Keep the wording of each record exactly the same when you repeat it, and leave out pictures.

------ Records for this exercise ------

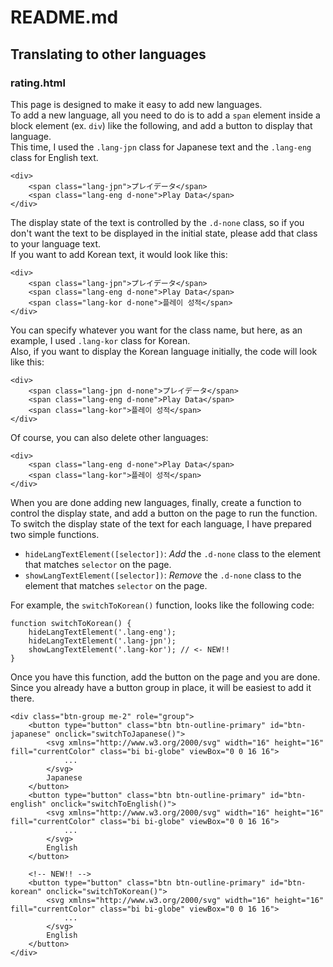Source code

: # README.md
## Translating to other languages
### rating.html
This page is designed to make it easy to add new languages.  
To add a new language, all you need to do is to add a `span` element inside a block element (ex. `div`) like the following, and add a button to display that language.  
This time, I used the `.lang-jpn` class for Japanese text and the `.lang-eng` class for English text.  

    <div>
        <span class="lang-jpn">プレイデータ</span>
        <span class="lang-eng d-none">Play Data</span>
    </div>
    
The display state of the text is controlled by the `.d-none` class, so if you don't want the text to be displayed in the initial state, please add that class to your language text.  
If you want to add Korean text, it would look like this:

    <div>
        <span class="lang-jpn">プレイデータ</span>
        <span class="lang-eng d-none">Play Data</span>
        <span class="lang-kor d-none">플레이 성적</span>
    </div>
    
You can specify whatever you want for the class name, but here, as an example, I used `.lang-kor` class for Korean.  
Also, if you want to display the Korean language initially, the code will look like this:  

    <div>
        <span class="lang-jpn d-none">プレイデータ</span>
        <span class="lang-eng d-none">Play Data</span>
        <span class="lang-kor">플레이 성적</span>
    </div>
    
Of course, you can also delete other languages:  

    <div>
        <span class="lang-eng d-none">Play Data</span>
        <span class="lang-kor">플레이 성적</span>
    </div>
    
When you are done adding new languages, finally, create a function to control the display state, and add a button on the page to run the function.  
To switch the display state of the text for each language, I have prepared two simple functions.  
- `hideLangTextElement([selector])`: *Add* the `.d-none` class to the element that matches `selector` on the page.
- `showLangTextElement([selector])`: *Remove* the `.d-none` class to the element that matches `selector` on the page.

For example, the `switchToKorean()` function, looks like the following code:  

    function switchToKorean() {
        hideLangTextElement('.lang-eng');
        hideLangTextElement('.lang-jpn');
        showLangTextElement('.lang-kor'); // <- NEW!!
    }

Once you have this function, add the button on the page and you are done.  
Since you already have a button group in place, it will be easiest to add it there.  
    
    <div class="btn-group me-2" role="group">
        <button type="button" class="btn btn-outline-primary" id="btn-japanese" onclick="switchToJapanese()">
            <svg xmlns="http://www.w3.org/2000/svg" width="16" height="16" fill="currentColor" class="bi bi-globe" viewBox="0 0 16 16">
                ...
            </svg>
            Japanese
        </button>
        <button type="button" class="btn btn-outline-primary" id="btn-english" onclick="switchToEnglish()">
            <svg xmlns="http://www.w3.org/2000/svg" width="16" height="16" fill="currentColor" class="bi bi-globe" viewBox="0 0 16 16">
                ...
            </svg>
            English
        </button>
        
        <!-- NEW!! -->
        <button type="button" class="btn btn-outline-primary" id="btn-korean" onclick="switchToKorean()">
            <svg xmlns="http://www.w3.org/2000/svg" width="16" height="16" fill="currentColor" class="bi bi-globe" viewBox="0 0 16 16">
                ...
            </svg>
            English
        </button>
    </div>
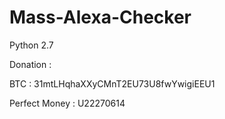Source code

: # Mass-Alexa-Checker

Python 2.7

Donation :

BTC : 31mtLHqhaXXyCMnT2EU73U8fwYwigiEEU1

Perfect Money : U22270614


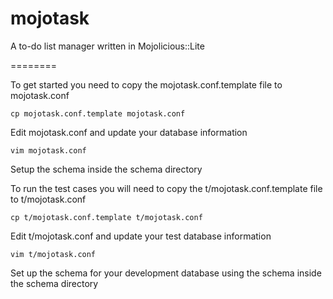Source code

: mojotask
========

A to-do list manager written in Mojolicious::Lite

========

To get started you need to copy the mojotask.conf.template file to mojotask.conf

    cp mojotask.conf.template mojotask.conf

Edit mojotask.conf and update your database information

    vim mojotask.conf

Setup the schema inside the schema directory

To run the test cases you will need to copy the t/mojotask.conf.template file to t/mojotask.conf

    cp t/mojotask.conf.template t/mojotask.conf

Edit t/mojotask.conf and update your test database information

    vim t/mojotask.conf

Set up the schema for your development database using the schema inside the schema directory
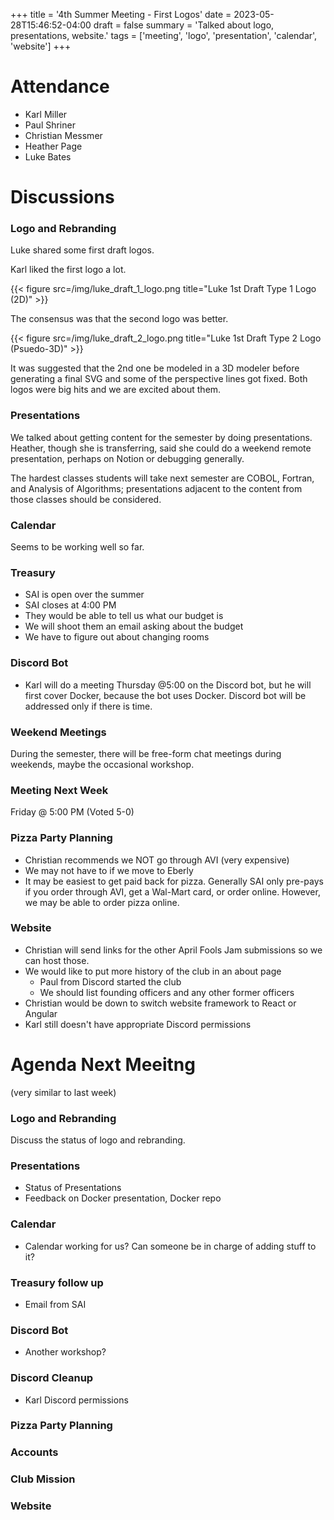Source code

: +++
title = '4th Summer Meeting - First Logos'
date = 2023-05-28T15:46:52-04:00
draft = false
summary = 'Talked about logo, presentations, website.'
tags = ['meeting', 'logo', 'presentation', 'calendar', 'website']
+++

# Attendance

- Karl Miller
- Paul Shriner
- Christian Messmer
- Heather Page
- Luke Bates

# Discussions

### Logo and Rebranding

Luke shared some first draft logos.

Karl liked the first logo a lot.

{{< figure src=/img/luke_draft_1_logo.png title="Luke 1st Draft Type 1 Logo (2D)" >}}

The consensus was that the second logo was better.

{{< figure src=/img/luke_draft_2_logo.png title="Luke 1st Draft Type 2 Logo (Psuedo-3D)" >}}

It was suggested that the 2nd one be modeled in a 3D modeler before generating a final SVG and some of the perspective lines got fixed. Both logos were big hits and we are excited about them.

### Presentations

We talked about getting content for the semester by doing presentations. Heather, though she is transferring, said she could do a weekend remote presentation, perhaps on Notion or debugging generally.

The hardest classes students will take next semester are COBOL, Fortran, and Analysis of Algorithms; presentations adjacent to the content from those classes should be considered.

### Calendar

Seems to be working well so far.

### Treasury

- SAI is open over the summer
- SAI closes at 4:00 PM
- They would be able to tell us what our budget is
- We will shoot them an email asking about the budget
- We have to figure out about changing rooms

### Discord Bot

- Karl will do a meeting Thursday @5:00 on the Discord bot, but he will first cover Docker, because the bot uses Docker. Discord bot will be addressed only if there is time.

### Weekend Meetings

During the semester, there will be free-form chat meetings during weekends, maybe the occasional workshop.

### Meeting Next Week

Friday @ 5:00 PM (Voted 5-0)

### Pizza Party Planning

- Christian recommends we NOT go through AVI (very expensive)
- We may not have to if we move to Eberly
- It may be easiest to get paid back for pizza. Generally SAI only pre-pays if you order through AVI, get a Wal-Mart card, or order online. However, we may be able to order pizza online.

### Website

- Christian will send links for the other April Fools Jam submissions so we can host those.
- We would like to put more history of the club in an about page
    - Paul from Discord started the club
    - We should list founding officers and any other former officers
- Christian would be down to switch website framework to React or Angular
- Karl still doesn't have appropriate Discord permissions

# Agenda Next Meeitng

(very similar to last week)

### Logo and Rebranding

Discuss the status of logo and rebranding.

### Presentations

- Status of Presentations
- Feedback on Docker presentation, Docker repo

### Calendar

- Calendar working for us? Can someone be in charge of adding stuff to it?

### Treasury follow up

- Email from SAI

### Discord Bot

- Another workshop?

### Discord Cleanup

- Karl Discord permissions

### Pizza Party Planning

### Accounts

### Club Mission

### Website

------

• Expected output:
Source code

: # README.md
## Translating to other languages
### rating.html
This page is designed to make it easy to add new languages.  
To add a new language, all you need to do is to add a `span` element inside a block element (ex. `div`) like the following, and add a button to display that language.  
This time, I used the `.lang-jpn` class for Japanese text and the `.lang-eng` class for English text.  

    <div>
        <span class="lang-jpn">プレイデータ</span>
        <span class="lang-eng d-none">Play Data</span>
    </div>
    
The display state of the text is controlled by the `.d-none` class, so if you don't want the text to be displayed in the initial state, please add that class to your language text.  
If you want to add Korean text, it would look like this:

    <div>
        <span class="lang-jpn">プレイデータ</span>
        <span class="lang-eng d-none">Play Data</span>
        <span class="lang-kor d-none">플레이 성적</span>
    </div>
    
You can specify whatever you want for the class name, but here, as an example, I used `.lang-kor` class for Korean.  
Also, if you want to display the Korean language initially, the code will look like this:  

    <div>
        <span class="lang-jpn d-none">プレイデータ</span>
        <span class="lang-eng d-none">Play Data</span>
        <span class="lang-kor">플레이 성적</span>
    </div>
    
Of course, you can also delete other languages:  

    <div>
        <span class="lang-eng d-none">Play Data</span>
        <span class="lang-kor">플레이 성적</span>
    </div>
    
When you are done adding new languages, finally, create a function to control the display state, and add a button on the page to run the function.  
To switch the display state of the text for each language, I have prepared two simple functions.  
- `hideLangTextElement([selector])`: *Add* the `.d-none` class to the element that matches `selector` on the page.
- `showLangTextElement([selector])`: *Remove* the `.d-none` class to the element that matches `selector` on the page.

For example, the `switchToKorean()` function, looks like the following code:  

    function switchToKorean() {
        hideLangTextElement('.lang-eng');
        hideLangTextElement('.lang-jpn');
        showLangTextElement('.lang-kor'); // <- NEW!!
    }

Once you have this function, add the button on the page and you are done.  
Since you already have a button group in place, it will be easiest to add it there.  
    
    <div class="btn-group me-2" role="group">
        <button type="button" class="btn btn-outline-primary" id="btn-japanese" onclick="switchToJapanese()">
            <svg xmlns="http://www.w3.org/2000/svg" width="16" height="16" fill="currentColor" class="bi bi-globe" viewBox="0 0 16 16">
                ...
            </svg>
            Japanese
        </button>
        <button type="button" class="btn btn-outline-primary" id="btn-english" onclick="switchToEnglish()">
            <svg xmlns="http://www.w3.org/2000/svg" width="16" height="16" fill="currentColor" class="bi bi-globe" viewBox="0 0 16 16">
                ...
            </svg>
            English
        </button>
        
        <!-- NEW!! -->
        <button type="button" class="btn btn-outline-primary" id="btn-korean" onclick="switchToKorean()">
            <svg xmlns="http://www.w3.org/2000/svg" width="16" height="16" fill="currentColor" class="bi bi-globe" viewBox="0 0 16 16">
                ...
            </svg>
            English
        </button>
    </div>
Source code

: # Mass-Alexa-Checker

Python 2.7

Donation :

BTC : 31mtLHqhaXXyCMnT2EU73U8fwYwigiEEU1

Perfect Money : U22270614


Source code

: mojotask
========

A to-do list manager written in Mojolicious::Lite

========

To get started you need to copy the mojotask.conf.template file to mojotask.conf

    cp mojotask.conf.template mojotask.conf

Edit mojotask.conf and update your database information

    vim mojotask.conf

Setup the schema inside the schema directory

To run the test cases you will need to copy the t/mojotask.conf.template file to t/mojotask.conf

    cp t/mojotask.conf.template t/mojotask.conf

Edit t/mojotask.conf and update your test database information

    vim t/mojotask.conf

Set up the schema for your development database using the schema inside the schema directory
Source code

: +++
title = '4th Summer Meeting - First Logos'
date = 2023-05-28T15:46:52-04:00
draft = false
summary = 'Talked about logo, presentations, website.'
tags = ['meeting', 'logo', 'presentation', 'calendar', 'website']
+++

# Attendance

- Karl Miller
- Paul Shriner
- Christian Messmer
- Heather Page
- Luke Bates

# Discussions

### Logo and Rebranding

Luke shared some first draft logos.

Karl liked the first logo a lot.

{{< figure src=/img/luke_draft_1_logo.png title="Luke 1st Draft Type 1 Logo (2D)" >}}

The consensus was that the second logo was better.

{{< figure src=/img/luke_draft_2_logo.png title="Luke 1st Draft Type 2 Logo (Psuedo-3D)" >}}

It was suggested that the 2nd one be modeled in a 3D modeler before generating a final SVG and some of the perspective lines got fixed. Both logos were big hits and we are excited about them.

### Presentations

We talked about getting content for the semester by doing presentations. Heather, though she is transferring, said she could do a weekend remote presentation, perhaps on Notion or debugging generally.

The hardest classes students will take next semester are COBOL, Fortran, and Analysis of Algorithms; presentations adjacent to the content from those classes should be considered.

### Calendar

Seems to be working well so far.

### Treasury

- SAI is open over the summer
- SAI closes at 4:00 PM
- They would be able to tell us what our budget is
- We will shoot them an email asking about the budget
- We have to figure out about changing rooms

### Discord Bot

- Karl will do a meeting Thursday @5:00 on the Discord bot, but he will first cover Docker, because the bot uses Docker. Discord bot will be addressed only if there is time.

### Weekend Meetings

During the semester, there will be free-form chat meetings during weekends, maybe the occasional workshop.

### Meeting Next Week

Friday @ 5:00 PM (Voted 5-0)

### Pizza Party Planning

- Christian recommends we NOT go through AVI (very expensive)
- We may not have to if we move to Eberly
- It may be easiest to get paid back for pizza. Generally SAI only pre-pays if you order through AVI, get a Wal-Mart card, or order online. However, we may be able to order pizza online.

### Website

- Christian will send links for the other April Fools Jam submissions so we can host those.
- We would like to put more history of the club in an about page
    - Paul from Discord started the club
    - We should list founding officers and any other former officers
- Christian would be down to switch website framework to React or Angular
- Karl still doesn't have appropriate Discord permissions

# Agenda Next Meeitng

(very similar to last week)

### Logo and Rebranding

Discuss the status of logo and rebranding.

### Presentations

- Status of Presentations
- Feedback on Docker presentation, Docker repo

### Calendar

- Calendar working for us? Can someone be in charge of adding stuff to it?

### Treasury follow up

- Email from SAI

### Discord Bot

- Another workshop?

### Discord Cleanup

- Karl Discord permissions

### Pizza Party Planning

### Accounts

### Club Mission

### Website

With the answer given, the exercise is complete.